◆ Exercise input ◆
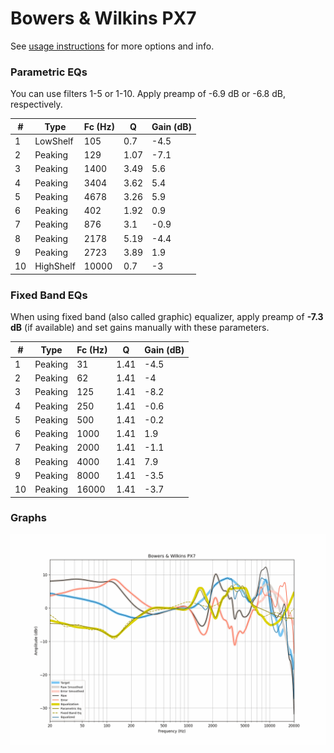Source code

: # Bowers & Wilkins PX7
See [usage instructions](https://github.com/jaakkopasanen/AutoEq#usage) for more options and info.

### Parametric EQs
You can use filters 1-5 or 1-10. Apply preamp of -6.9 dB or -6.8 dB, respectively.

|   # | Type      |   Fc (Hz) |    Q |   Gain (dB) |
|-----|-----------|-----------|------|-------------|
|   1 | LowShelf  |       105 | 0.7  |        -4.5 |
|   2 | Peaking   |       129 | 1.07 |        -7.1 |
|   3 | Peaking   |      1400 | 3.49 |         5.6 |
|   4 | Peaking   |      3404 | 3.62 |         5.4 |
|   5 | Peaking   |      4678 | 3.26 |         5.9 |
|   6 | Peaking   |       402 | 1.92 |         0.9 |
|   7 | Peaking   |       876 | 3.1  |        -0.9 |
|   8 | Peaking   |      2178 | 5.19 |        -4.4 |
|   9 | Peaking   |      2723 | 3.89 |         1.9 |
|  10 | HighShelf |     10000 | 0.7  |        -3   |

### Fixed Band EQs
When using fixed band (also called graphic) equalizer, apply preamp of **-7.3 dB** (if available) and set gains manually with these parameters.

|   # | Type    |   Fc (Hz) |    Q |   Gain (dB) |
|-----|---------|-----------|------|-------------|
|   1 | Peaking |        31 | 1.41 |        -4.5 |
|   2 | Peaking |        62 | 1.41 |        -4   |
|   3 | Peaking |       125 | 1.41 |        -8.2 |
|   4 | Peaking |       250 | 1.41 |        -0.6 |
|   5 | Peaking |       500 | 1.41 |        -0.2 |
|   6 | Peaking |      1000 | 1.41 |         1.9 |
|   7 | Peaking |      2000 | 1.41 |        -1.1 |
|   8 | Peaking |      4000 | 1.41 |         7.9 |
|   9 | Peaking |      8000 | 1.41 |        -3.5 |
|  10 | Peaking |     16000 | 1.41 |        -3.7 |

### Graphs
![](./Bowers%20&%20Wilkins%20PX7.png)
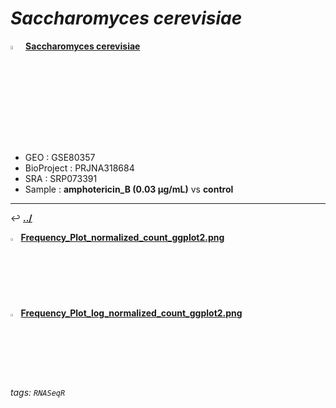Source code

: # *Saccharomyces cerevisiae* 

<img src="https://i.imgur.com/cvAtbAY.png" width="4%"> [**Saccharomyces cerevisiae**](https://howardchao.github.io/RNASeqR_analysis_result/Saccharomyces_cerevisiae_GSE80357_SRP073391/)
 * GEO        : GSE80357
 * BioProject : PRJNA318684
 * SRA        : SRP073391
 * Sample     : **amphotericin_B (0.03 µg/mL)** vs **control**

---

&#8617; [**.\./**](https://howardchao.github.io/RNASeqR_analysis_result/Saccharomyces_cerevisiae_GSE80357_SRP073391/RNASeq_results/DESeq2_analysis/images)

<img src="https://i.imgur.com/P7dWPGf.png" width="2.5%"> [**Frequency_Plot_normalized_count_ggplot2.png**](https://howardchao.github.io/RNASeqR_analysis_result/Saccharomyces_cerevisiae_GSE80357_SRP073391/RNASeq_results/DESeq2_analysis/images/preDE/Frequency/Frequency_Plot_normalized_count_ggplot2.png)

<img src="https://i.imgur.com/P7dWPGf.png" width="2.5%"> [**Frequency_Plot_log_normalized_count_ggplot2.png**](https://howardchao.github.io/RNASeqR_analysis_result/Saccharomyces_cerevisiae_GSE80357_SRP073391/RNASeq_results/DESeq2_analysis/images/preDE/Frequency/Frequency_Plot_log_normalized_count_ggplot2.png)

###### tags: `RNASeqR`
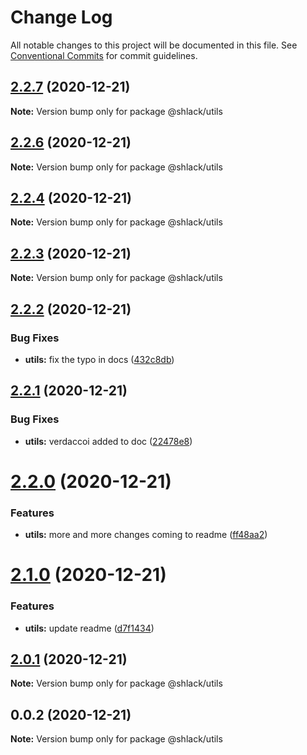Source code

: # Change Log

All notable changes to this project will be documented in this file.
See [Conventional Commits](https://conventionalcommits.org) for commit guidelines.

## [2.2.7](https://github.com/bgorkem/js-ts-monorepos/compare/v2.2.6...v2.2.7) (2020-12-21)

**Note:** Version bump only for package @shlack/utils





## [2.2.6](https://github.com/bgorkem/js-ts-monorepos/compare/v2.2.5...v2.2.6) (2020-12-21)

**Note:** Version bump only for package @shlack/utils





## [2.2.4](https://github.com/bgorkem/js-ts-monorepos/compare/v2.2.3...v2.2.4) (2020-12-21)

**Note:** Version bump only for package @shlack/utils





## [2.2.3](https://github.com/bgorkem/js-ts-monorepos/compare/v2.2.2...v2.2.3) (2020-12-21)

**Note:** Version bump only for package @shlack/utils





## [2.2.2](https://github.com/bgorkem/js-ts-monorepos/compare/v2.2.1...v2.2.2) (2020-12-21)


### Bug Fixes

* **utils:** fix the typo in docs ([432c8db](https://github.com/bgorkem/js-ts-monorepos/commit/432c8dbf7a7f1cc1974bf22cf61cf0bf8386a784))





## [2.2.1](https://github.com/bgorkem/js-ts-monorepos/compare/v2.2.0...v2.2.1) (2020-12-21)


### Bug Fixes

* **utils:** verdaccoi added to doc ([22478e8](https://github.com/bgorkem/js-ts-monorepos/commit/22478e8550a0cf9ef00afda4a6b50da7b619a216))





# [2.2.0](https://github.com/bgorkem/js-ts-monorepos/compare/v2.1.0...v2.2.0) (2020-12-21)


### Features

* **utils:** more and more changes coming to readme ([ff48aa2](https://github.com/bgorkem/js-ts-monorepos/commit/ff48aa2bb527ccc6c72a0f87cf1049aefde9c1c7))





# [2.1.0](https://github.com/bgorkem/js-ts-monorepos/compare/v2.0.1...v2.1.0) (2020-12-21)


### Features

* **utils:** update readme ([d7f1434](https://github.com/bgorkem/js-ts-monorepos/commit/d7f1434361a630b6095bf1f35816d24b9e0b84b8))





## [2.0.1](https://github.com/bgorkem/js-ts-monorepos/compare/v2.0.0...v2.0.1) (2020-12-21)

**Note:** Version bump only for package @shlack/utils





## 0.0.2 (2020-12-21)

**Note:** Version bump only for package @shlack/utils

◆ Exercise instructions ◆
From the material above, retype precisely the lines between the line holding "2723 | 3.89" and the line holding "1 | Peaking", inclusive, and nothing beyond them.

◆ Your solution ◆
|   9 | Peaking   |      2723 | 3.89 |         1.9 |
|  10 | HighShelf |     10000 | 0.7  |        -3   |

### Fixed Band EQs
When using fixed band (also called graphic) equalizer, apply preamp of **-7.3 dB** (if available) and set gains manually with these parameters.

|   # | Type    |   Fc (Hz) |    Q |   Gain (dB) |
|-----|---------|-----------|------|-------------|
|   1 | Peaking |        31 | 1.41 |        -4.5 |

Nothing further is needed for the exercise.